To assess which method for learning out-of-class content was most effective in our study classrooms, we designed three contrasting methods for the “at home” portion of instruction: interactive tutorials, video lectures, and non-interactive, textbook-style readings (Fig. 1). Identical curricular materials were developed collectively by the three instructors and used at both institutions. In all curricular materials, we used a learning cycle (Bybee 1993), constructivist approach utilizing the 5 Es: (1) Engage and (2) Explore, where students are initially given the opportunity to wrestle with the concepts and build their own understanding; (3) Explain, during which students are introduced to the terms for which they have built meaning; (4) Elaborate, where students apply the content to new situations; and (5) Evaluate, during which students participate in both formative and summative assessments. In our design, Engage, Explore, and Explain occurred during pre-class activities at home, and we collectively referred to as “Explore” activities. Additional Explanation and Elaboration activities took place in class and are collectively referred to as “Apply” activities. Evaluation occurred both directly following every pre-class activity at home (41 Explore Assessments) and at the end of each unit, roughly every 2 weeks (eight Apply Assessments).

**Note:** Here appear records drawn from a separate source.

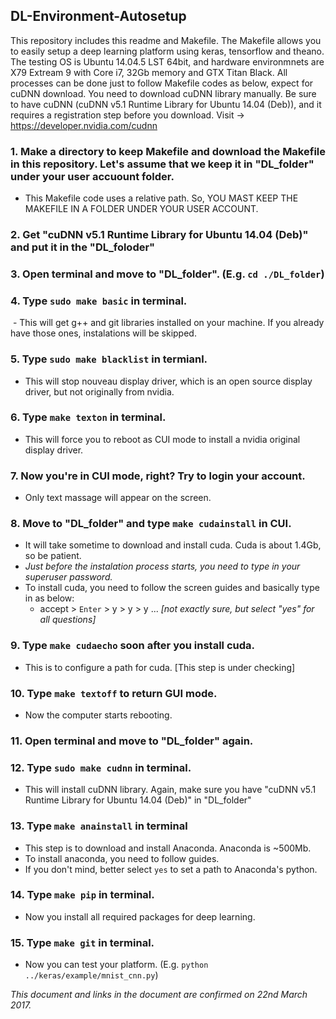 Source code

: ## DL-Environment-Autosetup
This repository includes this readme and Makefile.  The Makefile allows you to easily setup a deep learning platform using keras, tensorflow and theano.  The testing OS is Ubuntu 14.04.5 LST 64bit, and hardware environmnets are X79 Extream 9 with Core i7, 32Gb memory and GTX Titan Black.  All processes can be done just to follow Makefile codes as below, expect for cuDNN download.  You need to download cuDNN library manually.  Be sure to have cuDNN (cuDNN v5.1 Runtime Library for Ubuntu 14.04 (Deb)), and it requires a registration step before you download.  Visit -> https://developer.nvidia.com/cudnn


### 1. Make a directory to keep Makefile and download the Makefile in this repository.  Let's assume that we keep it in "DL_folder" under your user accuount folder.

  - This Makefile code uses a relative path.  So, YOU MAST KEEP THE MAKEFILE IN A FOLDER UNDER YOUR USER ACCOUNT. 

### 2. Get "cuDNN v5.1 Runtime Library for Ubuntu 14.04 (Deb)" and put it in the "DL_foloder"

### 3. Open terminal and move to "DL_folder". (E.g. ```cd ./DL_folder```)

### 4. Type ```sudo make basic``` in terminal.

  - This will get g++ and git libraries installed on your machine.  If you already have those ones, instalations will be skipped.

### 5. Type ```sudo make blacklist``` in termianl.

  - This will stop nouveau display driver, which is an open source display driver, but not originally from nvidia.
  
### 6. Type ```make texton``` in terminal.

  - This will force you to reboot as CUI mode to install a nvidia original display driver.
  
  
### 7. Now you're in CUI mode, right?  Try to login your account.

  - Only text massage will appear on the screen.

### 8. Move to "DL_folder" and type ```make cudainstall``` in CUI.

  - It will take sometime to download and install cuda.  Cuda is about 1.4Gb, so be patient.
  - *Just before the instalation process starts, you need to type in your superuser password.*
  - To install cuda, you need to follow the screen guides and basically type in as below:
    -   accept   >   ```Enter```   >   y   >   y   >   y   ...            *[not exactly sure, but select "yes" for all questions]*

### 9. Type ```make cudaecho``` soon after you install cuda.

  - This is to configure a path for cuda.  [This step is under checking]

### 10. Type ```make textoff``` to return GUI mode.

  - Now the computer starts rebooting.
  
### 11. Open terminal and move to "DL_folder" again.

### 12. Type ```sudo make cudnn``` in terminal.

  - This will install cuDNN library.  Again, make sure you have "cuDNN v5.1 Runtime Library for Ubuntu 14.04 (Deb)" in "DL_folder"

### 13. Type ```make anainstall``` in terminal

  - This step is to download and install Anaconda.  Anaconda is ~500Mb.
  - To install anaconda, you need to follow guides.
  - If you don't mind, better select ```yes``` to set a path to Anaconda's python.

### 14. Type ```make pip``` in terminal.

  - Now you install all required packages for deep learning.


### 15. Type ```make git``` in terminal.

  - Now you can test your platform. (E.g. ```python ../keras/example/mnist_cnn.py```)

*This document and links in the document are confirmed on 22nd March 2017.*
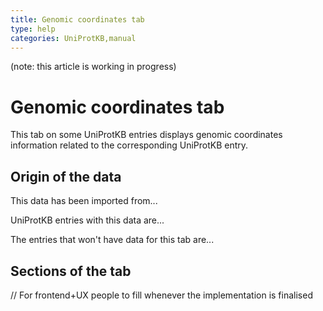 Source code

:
 ```yaml
---
title: Genomic coordinates tab
type: help
categories: UniProtKB,manual
---
```


(note: this article is working in progress)

# Genomic coordinates tab
This tab on some UniProtKB entries displays genomic coordinates information related to the corresponding UniProtKB entry.

## Origin of the data
This data has been imported from...

UniProtKB entries with this data are...

The entries that won't have data for this tab are...

## Sections of the tab
// For frontend+UX people to fill whenever the implementation is finalised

Content quality and quantity of pre-class activities was controlled by using essentially identical scripts and examples to focus on the method of learning as well as the constructivist active nature among the three treatments. Certainly, the interactive tutorials were more active than the other two treatments; however, the constructivist nature (i.e., exposing students to a puzzling phenomenon and reasoning through it before introducing terminology and explanations) was conserved in all three treatments. Students were assigned to treatments based on their section enrollment utilizing a quasi-experimental design.

Students completed all pre-class assignments online, in one of the three modalities, utilizing content designed with online survey software (Qualtrics© 2015, Provo, UT) linked through their learning management system (LMS). Completion of these assignments was incentivized with course credit. Following each pre-class assignment, all students took an identical Explore Assessment that covered material introduced in the pre-class activities, irrespective of treatment. These were short, online quizzes written at mostly low levels of Bloom’s Taxonomy of Learning (87% Remember and Understand). We asked students to complete a first attempt of these Explore Assessments without the aid of any notes or information, telling them that they should use it as a way of testing their own knowledge. Following the first attempt, students were given unlimited open-note attempts to achieve 100%, if they so desired. The number of attempts was recorded for analysis.

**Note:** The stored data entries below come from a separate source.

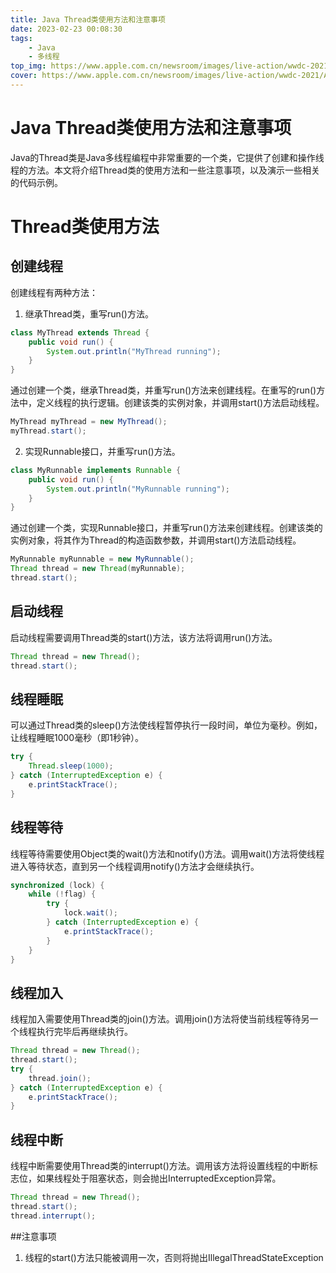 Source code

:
 ```yaml
---
title: Java Thread类使用方法和注意事项
date: 2023-02-23 00:08:30
tags:
    - Java
    - 多线程
top_img: https://www.apple.com.cn/newsroom/images/live-action/wwdc-2021/Apple_Developer-Tools-hero-animation-clip_060721.jpg.landing-regular_2x.jpg
cover: https://www.apple.com.cn/newsroom/images/live-action/wwdc-2021/Apple_Developer-Tools-hero-animation-clip_060721.jpg.landing-regular_2x.jpg
---
```

# Java Thread类使用方法和注意事项

Java的Thread类是Java多线程编程中非常重要的一个类，它提供了创建和操作线程的方法。本文将介绍Thread类的使用方法和一些注意事项，以及演示一些相关的代码示例。

# Thread类使用方法

## 创建线程
创建线程有两种方法：

1. 继承Thread类，重写run()方法。
``` java
class MyThread extends Thread {
    public void run() {
        System.out.println("MyThread running");
    }
}
```
通过创建一个类，继承Thread类，并重写run()方法来创建线程。在重写的run()方法中，定义线程的执行逻辑。创建该类的实例对象，并调用start()方法启动线程。
``` java
MyThread myThread = new MyThread();
myThread.start();
```
2. 实现Runnable接口，并重写run()方法。
``` java
class MyRunnable implements Runnable {
    public void run() {
        System.out.println("MyRunnable running");
    }
}
```
通过创建一个类，实现Runnable接口，并重写run()方法来创建线程。创建该类的实例对象，将其作为Thread的构造函数参数，并调用start()方法启动线程。
``` java
MyRunnable myRunnable = new MyRunnable();
Thread thread = new Thread(myRunnable);
thread.start();
```
## 启动线程
启动线程需要调用Thread类的start()方法，该方法将调用run()方法。

``` java
Thread thread = new Thread();
thread.start();
```
## 线程睡眠
可以通过Thread类的sleep()方法使线程暂停执行一段时间，单位为毫秒。例如，让线程睡眠1000毫秒（即1秒钟）。

``` java
try {
    Thread.sleep(1000);
} catch (InterruptedException e) {
    e.printStackTrace();
}
```
## 线程等待
线程等待需要使用Object类的wait()方法和notify()方法。调用wait()方法将使线程进入等待状态，直到另一个线程调用notify()方法才会继续执行。

``` java
synchronized (lock) {
    while (!flag) {
        try {
            lock.wait();
        } catch (InterruptedException e) {
            e.printStackTrace();
        }
    }
}
```
## 线程加入
线程加入需要使用Thread类的join()方法。调用join()方法将使当前线程等待另一个线程执行完毕后再继续执行。

``` java
Thread thread = new Thread();
thread.start();
try {
    thread.join();
} catch (InterruptedException e) {
    e.printStackTrace();
}
```
## 线程中断
线程中断需要使用Thread类的interrupt()方法。调用该方法将设置线程的中断标志位，如果线程处于阻塞状态，则会抛出InterruptedException异常。

``` java
Thread thread = new Thread();
thread.start();
thread.interrupt();
```
##注意事项

1. 线程的start()方法只能被调用一次，否则将抛出IllegalThreadStateException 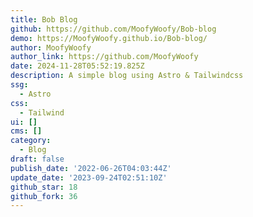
 ```yaml
---
title: Bob Blog
github: https://github.com/MoofyWoofy/Bob-blog
demo: https://MoofyWoofy.github.io/Bob-blog/
author: MoofyWoofy
author_link: https://github.com/MoofyWoofy
date: 2024-11-28T05:52:19.825Z
description: A simple blog using Astro & Tailwindcss
ssg:
  - Astro
css:
  - Tailwind
ui: []
cms: []
category:
  - Blog
draft: false
publish_date: '2022-06-26T04:03:44Z'
update_date: '2023-09-24T02:51:10Z'
github_star: 18
github_fork: 36
---
```


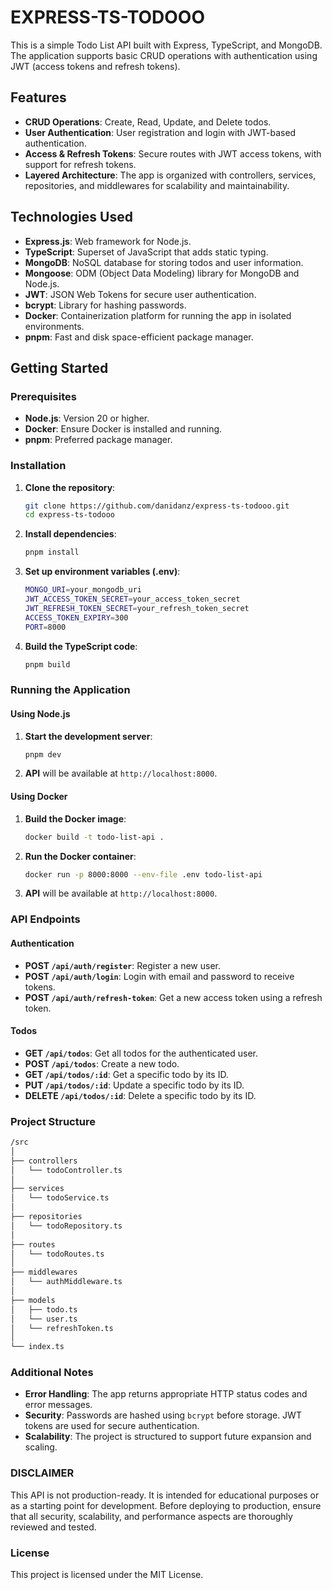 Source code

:# EXPRESS-TS-TODOOO

This is a simple Todo List API built with Express, TypeScript, and MongoDB. The application supports basic CRUD operations with authentication using JWT (access tokens and refresh tokens).

## Features

- **CRUD Operations**: Create, Read, Update, and Delete todos.
- **User Authentication**: User registration and login with JWT-based authentication.
- **Access & Refresh Tokens**: Secure routes with JWT access tokens, with support for refresh tokens.
- **Layered Architecture**: The app is organized with controllers, services, repositories, and middlewares for scalability and maintainability.

## Technologies Used

- **Express.js**: Web framework for Node.js.
- **TypeScript**: Superset of JavaScript that adds static typing.
- **MongoDB**: NoSQL database for storing todos and user information.
- **Mongoose**: ODM (Object Data Modeling) library for MongoDB and Node.js.
- **JWT**: JSON Web Tokens for secure user authentication.
- **bcrypt**: Library for hashing passwords.
- **Docker**: Containerization platform for running the app in isolated environments.
- **pnpm**: Fast and disk space-efficient package manager.

## Getting Started

### Prerequisites

- **Node.js**: Version 20 or higher.
- **Docker**: Ensure Docker is installed and running.
- **pnpm**: Preferred package manager.

### Installation

1. **Clone the repository**:

   ```bash
   git clone https://github.com/danidanz/express-ts-todooo.git
   cd express-ts-todooo
   ```

2. **Install dependencies**:

   ```bash
   pnpm install
   ```

3. **Set up environment variables (.env)**:

   ```bash
   MONGO_URI=your_mongodb_uri
   JWT_ACCESS_TOKEN_SECRET=your_access_token_secret
   JWT_REFRESH_TOKEN_SECRET=your_refresh_token_secret
   ACCESS_TOKEN_EXPIRY=300
   PORT=8000
   ```

4. **Build the TypeScript code**:

   ```bash
   pnpm build
   ```

### Running the Application

#### Using Node.js

1. **Start the development server**:

   ```bash
   pnpm dev
   ```

2. **API** will be available at `http://localhost:8000`.

#### Using Docker

1. **Build the Docker image**:

   ```bash
   docker build -t todo-list-api .
   ```

2. **Run the Docker container**:

   ```bash
   docker run -p 8000:8000 --env-file .env todo-list-api
   ```

3. **API** will be available at `http://localhost:8000`.

### API Endpoints

#### Authentication

- **POST `/api/auth/register`**: Register a new user.
- **POST `/api/auth/login`**: Login with email and password to receive tokens.
- **POST `/api/auth/refresh-token`**: Get a new access token using a refresh token.

#### Todos

- **GET `/api/todos`**: Get all todos for the authenticated user.
- **POST `/api/todos`**: Create a new todo.
- **GET `/api/todos/:id`**: Get a specific todo by its ID.
- **PUT `/api/todos/:id`**: Update a specific todo by its ID.
- **DELETE `/api/todos/:id`**: Delete a specific todo by its ID.

### Project Structure

```bash
/src
│
├── controllers
│   └── todoController.ts
│
├── services
│   └── todoService.ts
│
├── repositories
│   └── todoRepository.ts
│
├── routes
│   └── todoRoutes.ts
│
├── middlewares
│   └── authMiddleware.ts
│
├── models
│   ├── todo.ts
│   └── user.ts
│   └── refreshToken.ts
│
└── index.ts
```

### Additional Notes

- **Error Handling**: The app returns appropriate HTTP status codes and error messages.
- **Security**: Passwords are hashed using `bcrypt` before storage. JWT tokens are used for secure authentication.
- **Scalability**: The project is structured to support future expansion and scaling.

### DISCLAIMER

This API is not production-ready. It is intended for educational purposes or as a starting point for development. Before deploying to production, ensure that all security, scalability, and performance aspects are thoroughly reviewed and tested.

### License

This project is licensed under the MIT License.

Items on these assessments were assigned to levels of Bloom’s Taxonomy (Bloom 1984) by two independent raters trained in Bloom’s and familiar with the curriculum. “Remember” and “Understand” items were categorized as “Low-Level” questions; “Apply” items and above were categorized as “High-Level” items. Raters independently rated the items, discussed differences in ratings, and came to agreement such that inter-rater reliability was 96.4%.

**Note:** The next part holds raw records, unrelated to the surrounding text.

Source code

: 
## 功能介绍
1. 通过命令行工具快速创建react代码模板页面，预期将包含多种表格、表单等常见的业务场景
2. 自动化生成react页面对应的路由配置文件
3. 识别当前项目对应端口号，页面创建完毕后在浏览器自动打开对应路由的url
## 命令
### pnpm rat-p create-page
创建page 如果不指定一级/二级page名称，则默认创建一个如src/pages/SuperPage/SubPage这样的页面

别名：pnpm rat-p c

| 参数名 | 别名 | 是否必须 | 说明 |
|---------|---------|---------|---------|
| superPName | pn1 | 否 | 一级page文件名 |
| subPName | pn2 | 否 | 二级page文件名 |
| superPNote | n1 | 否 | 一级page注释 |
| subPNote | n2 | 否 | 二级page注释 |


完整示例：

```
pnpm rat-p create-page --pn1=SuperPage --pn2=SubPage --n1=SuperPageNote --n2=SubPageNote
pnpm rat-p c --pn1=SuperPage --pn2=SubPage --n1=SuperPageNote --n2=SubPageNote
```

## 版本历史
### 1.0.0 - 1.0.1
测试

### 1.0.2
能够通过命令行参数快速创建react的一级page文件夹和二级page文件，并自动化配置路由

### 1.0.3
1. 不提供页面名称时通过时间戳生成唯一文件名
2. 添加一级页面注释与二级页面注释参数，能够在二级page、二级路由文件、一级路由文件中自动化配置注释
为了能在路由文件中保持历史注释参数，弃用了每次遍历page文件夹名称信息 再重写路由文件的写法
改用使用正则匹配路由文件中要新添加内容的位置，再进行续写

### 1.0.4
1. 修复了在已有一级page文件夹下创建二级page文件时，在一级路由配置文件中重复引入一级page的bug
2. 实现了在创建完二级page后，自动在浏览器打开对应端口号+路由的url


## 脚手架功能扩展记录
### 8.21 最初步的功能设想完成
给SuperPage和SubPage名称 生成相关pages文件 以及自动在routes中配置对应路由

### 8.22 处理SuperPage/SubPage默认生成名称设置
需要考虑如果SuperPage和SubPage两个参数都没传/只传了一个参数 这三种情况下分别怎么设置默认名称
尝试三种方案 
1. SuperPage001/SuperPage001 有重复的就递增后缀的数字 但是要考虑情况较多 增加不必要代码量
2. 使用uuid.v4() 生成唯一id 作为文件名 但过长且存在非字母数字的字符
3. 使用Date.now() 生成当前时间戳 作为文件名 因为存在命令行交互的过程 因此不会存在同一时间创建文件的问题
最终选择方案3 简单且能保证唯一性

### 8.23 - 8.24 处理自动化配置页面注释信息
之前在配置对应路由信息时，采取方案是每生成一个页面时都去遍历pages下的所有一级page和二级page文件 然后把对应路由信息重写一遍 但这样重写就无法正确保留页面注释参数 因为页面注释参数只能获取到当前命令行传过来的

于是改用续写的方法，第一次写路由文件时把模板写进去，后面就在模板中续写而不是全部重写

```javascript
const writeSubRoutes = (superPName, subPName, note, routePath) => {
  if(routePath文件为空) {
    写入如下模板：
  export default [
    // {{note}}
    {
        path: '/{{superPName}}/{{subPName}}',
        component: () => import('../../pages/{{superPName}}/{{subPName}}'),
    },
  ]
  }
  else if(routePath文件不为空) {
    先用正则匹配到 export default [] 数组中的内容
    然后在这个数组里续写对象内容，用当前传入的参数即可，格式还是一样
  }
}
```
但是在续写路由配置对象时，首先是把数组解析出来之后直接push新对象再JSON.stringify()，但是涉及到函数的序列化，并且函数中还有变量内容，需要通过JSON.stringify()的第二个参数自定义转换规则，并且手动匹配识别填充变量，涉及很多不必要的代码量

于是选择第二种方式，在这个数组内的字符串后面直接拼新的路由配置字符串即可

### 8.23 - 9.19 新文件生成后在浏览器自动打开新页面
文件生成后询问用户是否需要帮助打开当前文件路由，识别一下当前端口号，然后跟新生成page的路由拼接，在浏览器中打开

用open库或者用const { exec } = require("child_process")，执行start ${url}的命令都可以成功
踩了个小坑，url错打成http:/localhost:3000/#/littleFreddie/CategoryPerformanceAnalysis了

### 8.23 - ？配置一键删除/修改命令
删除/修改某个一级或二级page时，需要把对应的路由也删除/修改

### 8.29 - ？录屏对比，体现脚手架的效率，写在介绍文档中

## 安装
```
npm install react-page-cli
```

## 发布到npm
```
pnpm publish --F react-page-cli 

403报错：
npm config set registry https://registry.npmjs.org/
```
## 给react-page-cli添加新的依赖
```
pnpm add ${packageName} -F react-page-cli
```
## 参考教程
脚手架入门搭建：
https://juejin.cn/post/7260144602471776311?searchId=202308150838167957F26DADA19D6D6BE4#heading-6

Roughly every 2 weeks, Apply Assessments were administered online through the LMS. These eight Apply Assessments included questions at a variety of Bloom’s levels with 65.8% being Apply or above. Apply Assessments were open-note, but students only had a single attempt and a limit of 60 min to complete it. Apply Assessments were not comprehensive but focused on the material presented since the previous Apply Assessment. A single, comprehensive final assessment was administered either in class or in a proctored testing center with a time limit of 2 h and was closed-note. However, students were allowed one page of notes (8.5 in. × 11 in. sheet of paper) that they personally constructed and upon which they were allowed to put any information they deemed necessary for the exam. The final assessment contained 63% high-level questions and 37% low-level questions.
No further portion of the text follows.